Do not allow children to play around streams, drainage ditches or viaducts, storm drains, or other flooded areas!
IF IN A VEHICLE:
DO NOT DRIVE THROUGH FLOODED AREAS! Even if it looks shallow enough to cross. The large majority of deaths due to flash flooding are due to people driving through flooded areas. Water only one foot deep can displace 1500 lbs! Two feet of water can EASILY carry most automobiles! Roadways concealed by floodwaters may not be intact, as the picture below shows the aftermath of a flood.
Lightning causes around 100 deaths in the U.S. annually (more than hurricanes and tornadoes combined). Lightning can strike up to several miles away from the thunderstorm.
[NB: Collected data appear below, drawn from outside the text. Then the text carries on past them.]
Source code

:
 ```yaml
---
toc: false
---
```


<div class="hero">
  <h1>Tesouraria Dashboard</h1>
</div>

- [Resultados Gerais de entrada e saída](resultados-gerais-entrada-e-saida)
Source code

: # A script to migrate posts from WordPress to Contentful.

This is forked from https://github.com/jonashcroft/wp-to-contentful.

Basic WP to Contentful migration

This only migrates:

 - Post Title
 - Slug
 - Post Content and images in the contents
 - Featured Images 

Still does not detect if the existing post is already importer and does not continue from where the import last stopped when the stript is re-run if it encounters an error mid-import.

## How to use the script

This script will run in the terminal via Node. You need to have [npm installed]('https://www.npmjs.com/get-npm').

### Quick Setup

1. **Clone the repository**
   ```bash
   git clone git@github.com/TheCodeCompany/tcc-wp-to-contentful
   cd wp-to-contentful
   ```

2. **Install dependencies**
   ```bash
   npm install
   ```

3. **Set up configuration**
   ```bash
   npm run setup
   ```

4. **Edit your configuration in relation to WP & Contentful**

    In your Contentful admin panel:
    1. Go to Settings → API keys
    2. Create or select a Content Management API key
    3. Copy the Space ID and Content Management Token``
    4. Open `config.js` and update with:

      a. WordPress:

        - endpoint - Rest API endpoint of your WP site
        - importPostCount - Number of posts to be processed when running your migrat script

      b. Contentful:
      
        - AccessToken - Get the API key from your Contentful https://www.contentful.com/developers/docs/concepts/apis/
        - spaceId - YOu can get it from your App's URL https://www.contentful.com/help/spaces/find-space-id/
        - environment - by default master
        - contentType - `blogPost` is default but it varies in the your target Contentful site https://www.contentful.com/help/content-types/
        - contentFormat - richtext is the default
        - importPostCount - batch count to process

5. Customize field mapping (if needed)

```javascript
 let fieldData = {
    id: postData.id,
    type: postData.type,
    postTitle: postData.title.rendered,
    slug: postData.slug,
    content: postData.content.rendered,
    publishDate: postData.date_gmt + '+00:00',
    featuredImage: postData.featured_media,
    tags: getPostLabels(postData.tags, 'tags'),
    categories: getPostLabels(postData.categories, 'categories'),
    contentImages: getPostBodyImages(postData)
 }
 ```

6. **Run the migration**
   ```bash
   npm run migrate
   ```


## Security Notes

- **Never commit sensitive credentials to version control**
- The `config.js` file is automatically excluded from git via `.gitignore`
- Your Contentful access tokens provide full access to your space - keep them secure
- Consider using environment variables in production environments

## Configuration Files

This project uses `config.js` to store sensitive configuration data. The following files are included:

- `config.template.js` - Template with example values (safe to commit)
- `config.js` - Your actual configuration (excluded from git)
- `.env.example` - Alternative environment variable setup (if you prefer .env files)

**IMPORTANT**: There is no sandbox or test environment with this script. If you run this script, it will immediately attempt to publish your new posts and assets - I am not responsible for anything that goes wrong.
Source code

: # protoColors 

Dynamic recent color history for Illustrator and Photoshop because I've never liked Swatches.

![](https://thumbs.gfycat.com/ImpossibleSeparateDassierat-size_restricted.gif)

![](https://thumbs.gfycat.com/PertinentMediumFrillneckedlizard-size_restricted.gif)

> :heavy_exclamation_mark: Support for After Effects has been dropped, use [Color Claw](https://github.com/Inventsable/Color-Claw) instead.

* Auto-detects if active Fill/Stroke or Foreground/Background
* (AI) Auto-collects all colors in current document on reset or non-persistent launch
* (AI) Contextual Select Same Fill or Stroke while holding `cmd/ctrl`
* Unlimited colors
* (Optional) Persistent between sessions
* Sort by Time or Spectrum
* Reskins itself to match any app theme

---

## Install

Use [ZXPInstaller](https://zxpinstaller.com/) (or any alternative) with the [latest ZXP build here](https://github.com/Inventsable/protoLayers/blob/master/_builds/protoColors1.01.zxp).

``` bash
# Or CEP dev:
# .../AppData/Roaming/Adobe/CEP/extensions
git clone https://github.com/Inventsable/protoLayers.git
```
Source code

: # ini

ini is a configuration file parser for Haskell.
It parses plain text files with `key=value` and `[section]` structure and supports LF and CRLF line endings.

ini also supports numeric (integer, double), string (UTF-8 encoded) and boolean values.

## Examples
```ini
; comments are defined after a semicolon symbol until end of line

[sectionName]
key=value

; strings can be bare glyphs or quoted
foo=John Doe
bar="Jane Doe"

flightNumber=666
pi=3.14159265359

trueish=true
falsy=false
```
Estimating the Distance from a Thunderstorm:
Because light travels much faster than sound, lightning flashes can be seen long before the resulting thunder is heard. Estimate the number of miles you are from a thunderstorm by counting the number of seconds between a flash of lightning and the next clap of thunder. Divide this number by five. Important: You are in danger from lightning if you can hear thunder. Knowing how far away a storm is does not mean that you're in danger only when the storm is overhead.
General lightning safety rules:
Avoid using the telephone (except for emergencies) or other electrical appliances.
Do not take a bath or shower.
IF CAUGHT OUTDOORS:
Go to a safe shelter immediately! such as inside a sturdy building. A hard top automobile with the windows up can also offer fair protection.
If you are boating or swimming, get out of the water immediately and move to a safe shelter away from the water!
If you are in a wooded area, seek shelter under a thick growth of relatively small trees.
If you feel your hair standing on end, squat as shown in the diagram below with your head between your knees. Do not lie flat!
Avoid: isolated trees or other tall objects, bodies of water, sheds, fences, convertible automobiles, tractors, and motorcycles.
A person who has been struck by lightning does not carry an electrical charge that can shock other people. If the victim is burned, provide first aid and call emergency medical assistance immediately. Look for burns where lightning entered and exited the body. If the strike cause the victim's heart and breathing to stop, give cardiopulmonary resuscitation (CPR) until medical professionals arrive and take over.